Task item: Where the records below have a line with "unnamed", that line is to be copied.

Start of Data for the task

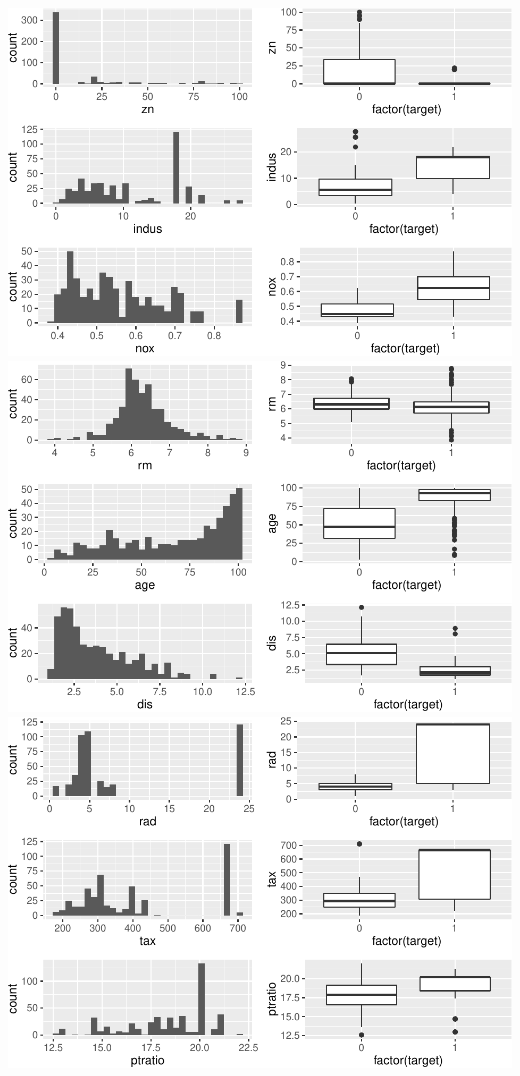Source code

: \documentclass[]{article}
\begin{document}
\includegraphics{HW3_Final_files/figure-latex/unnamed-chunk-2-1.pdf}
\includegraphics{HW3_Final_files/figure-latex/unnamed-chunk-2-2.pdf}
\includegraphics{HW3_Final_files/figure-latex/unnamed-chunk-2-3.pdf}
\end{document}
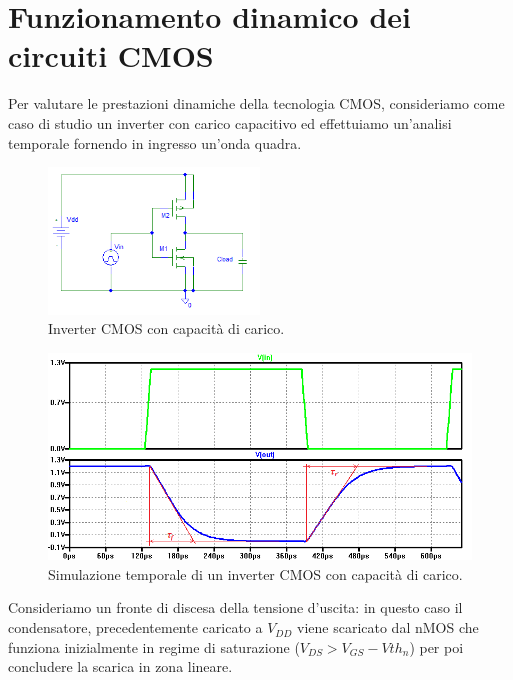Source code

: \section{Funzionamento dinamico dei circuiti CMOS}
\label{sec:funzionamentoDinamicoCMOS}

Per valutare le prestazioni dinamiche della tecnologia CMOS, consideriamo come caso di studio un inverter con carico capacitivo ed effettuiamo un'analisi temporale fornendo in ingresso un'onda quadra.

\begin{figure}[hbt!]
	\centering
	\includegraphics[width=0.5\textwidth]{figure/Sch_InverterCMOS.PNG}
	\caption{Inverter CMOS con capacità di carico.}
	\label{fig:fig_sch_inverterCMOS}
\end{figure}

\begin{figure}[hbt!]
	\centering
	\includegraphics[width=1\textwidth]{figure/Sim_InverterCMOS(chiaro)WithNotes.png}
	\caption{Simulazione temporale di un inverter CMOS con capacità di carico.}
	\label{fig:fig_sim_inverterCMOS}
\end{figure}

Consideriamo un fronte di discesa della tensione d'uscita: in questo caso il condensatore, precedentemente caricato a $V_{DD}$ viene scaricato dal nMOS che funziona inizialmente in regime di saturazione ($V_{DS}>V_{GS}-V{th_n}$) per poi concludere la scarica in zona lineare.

End of Data for the task

Solution below:
\includegraphics{HW3_Final_files/figure-latex/unnamed-chunk-2-1.pdf}
\includegraphics{HW3_Final_files/figure-latex/unnamed-chunk-2-2.pdf}
\includegraphics{HW3_Final_files/figure-latex/unnamed-chunk-2-3.pdf}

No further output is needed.